Intervention de Bruno Bonnell

Séance en hémicycle du mardi 25 septembre 2018 à 15h00
Croissance et transformation des entreprises — Discussion générale

Photo issue du site de l'Assemblée nationale ou de WikipediaBruno Bonnell :

Pourtant, les entreprises vont bien au-delà de squelettes de chiffres. Elles sont une noria d'aventures humaines. Dans le creuset des entreprises se mixent les cultures, d'ici ou d'ailleurs, s'inventent des mots importés d'autres pays. Par exemple, le « havage » des mines vient de l'allemand, l'« écubier » des chantiers navals du portugais, l'« algèbre » de l'intelligence artificielle de l'arabe, la « toutenague » des fondeurs du persan.

Dans le creuset des entreprises se forgent les amitiés, à l'occasion de défis techniques et de batailles commerciales. Dans le creuset des entreprises coulent des sources d'inspiration professionnelle, comme l'amour du métier transmis par les seniors ou l'éducation aux nouvelles techniques assurée par les plus jeunes. Ces échanges permanents de savoirs et d'expériences font des entreprises les lieux privilégiés du brassage social. Et c'est aussi dans le creuset des entreprises que se construit la nation, en confrontant les idées, en ouvrant le débat social, en partageant la valeur du travail, en discutant du sens de leur action et de leurs missions.

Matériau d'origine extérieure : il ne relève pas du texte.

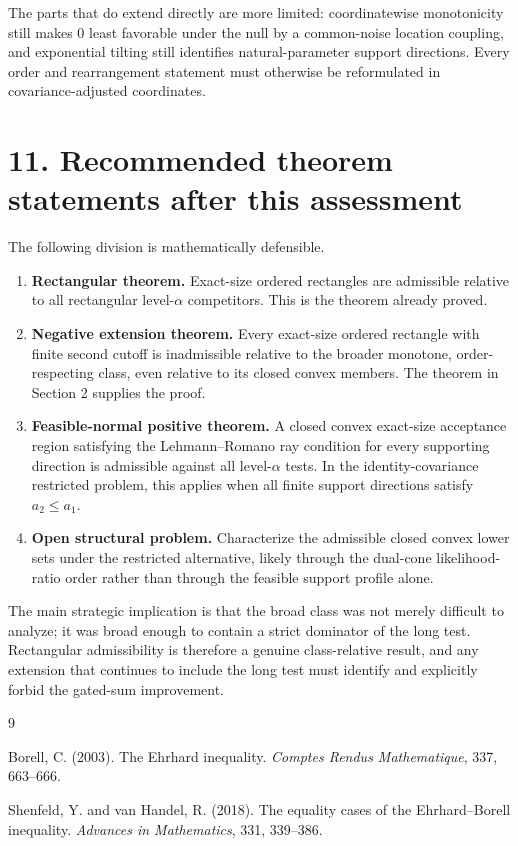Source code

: \documentclass[12pt]{article}
\theoremstyle{definition}
\theoremstyle{remark}
\begin{document}
The parts that do extend directly are more limited: coordinatewise monotonicity still makes $0$ least favorable under the null by a common-noise location coupling, and exponential tilting still identifies natural-parameter support directions.  Every order and rearrangement statement must otherwise be reformulated in covariance-adjusted coordinates.

\section*{11. Recommended theorem statements after this assessment}

The following division is mathematically defensible.

\begin{enumerate}[label=(\roman*),leftmargin=2.2em]
\item \textbf{Rectangular theorem.}  Exact-size ordered rectangles are admissible relative to all rectangular level-$\alpha$ competitors.  This is the theorem already proved.

\item \textbf{Negative extension theorem.}  Every exact-size ordered rectangle with finite second cutoff is inadmissible relative to the broader monotone, order-respecting class, even relative to its closed convex members.  The theorem in Section 2 supplies the proof.

\item \textbf{Feasible-normal positive theorem.}  A closed convex exact-size acceptance region satisfying the Lehmann--Romano ray condition for every supporting direction is admissible against all level-$\alpha$ tests.  In the identity-covariance restricted problem, this applies when all finite support directions satisfy $a_2\le a_1$.

\item \textbf{Open structural problem.}  Characterize the admissible closed convex lower sets under the restricted alternative, likely through the dual-cone likelihood-ratio order rather than through the feasible support profile alone.
\end{enumerate}

The main strategic implication is that the broad class was not merely difficult to analyze; it was broad enough to contain a strict dominator of the long test.  Rectangular admissibility is therefore a genuine class-relative result, and any extension that continues to include the long test must identify and explicitly forbid the gated-sum improvement.

\begin{thebibliography}{9}

Borell, C. (2003).
The Ehrhard inequality.
\emph{Comptes Rendus Mathematique}, 337, 663--666.

Shenfeld, Y. and van Handel, R. (2018).
The equality cases of the Ehrhard--Borell inequality.
\emph{Advances in Mathematics}, 331, 339--386.

\end{thebibliography}
\end{document}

Dans ma circonscription, à Villeurbanne, des dizaines d'usines ont accueilli une importante immigration car on manquait de bras. On les appelait « Ritals », « Spingouins », « Polaks », « Arabes » ; ils vivaient côte à côte et, surtout, ils travaillaient ensemble, pour des objectifs communs, échangeant leurs pratiques et, pour nombre d'entre eux, leurs voeux, construisant par la parole et par les ventres une identité diverse à ce territoire.

Le projet de loi PACTE vise à redonner aux entreprises cette place d'élément fondateur du corps social. D'abord, par sa présentation même : c'est une réforme systémique, conduite à travers une vision de l'entreprise vivante. Au cours de soixante-treize articles, elle en balaye toutes les étapes, de sa création jusqu'à, parfois, sa disparition, en passant par son développement et sa croissance.

C'est aussi de son objectif clairement affirmé d'aider les entreprises à grandir que ce texte tire une ligne claire. L'environnement entrepreneurial a changé, passant d'une économie de rattrapage, où la reconstruction puis la consommation sans limites pilotaient la croissance, à une économie de l'innovation, où les usagers et consommateurs sont plus alertes, plus exigeants et embrassent de nouvelles valeurs. Dans ce contexte, grandir est indispensable, non pour maximiser les profits, mais pour se donner les moyens de disposer de capacités d'innovation.

Le projet de loi PACTE veut anticiper cette évolution, en aidant les entreprises à grandir non seulement physiquement, par exemple en simplifiant les seuils ou en stimulant l'export, mais aussi en responsabilité, en associant toutes les parties prenantes à sa gouvernance et à son actionnariat. C'est pourquoi il consacre la notion non pas d'objet social, comme cela a été dit, mais d'« intérêt social » de l'entreprise, souligne la nécessité de prendre en considération les enjeux sociaux et environnementaux, et propose aussi de créer des entreprises à mission.

À l'heure de la « robolution », appelons-la comme ça, et de la prise de conscience écologique, ce projet de loi donne un socle légal à l'imagination, au génie, à l'esprit français de conquête des marchés en friche ou en devenir. C'est un texte d'audace et de détermination, un cap vers la croissance de toutes les entreprises, de services comme de l'industrie, dans tous nos territoires, même les plus inattendus.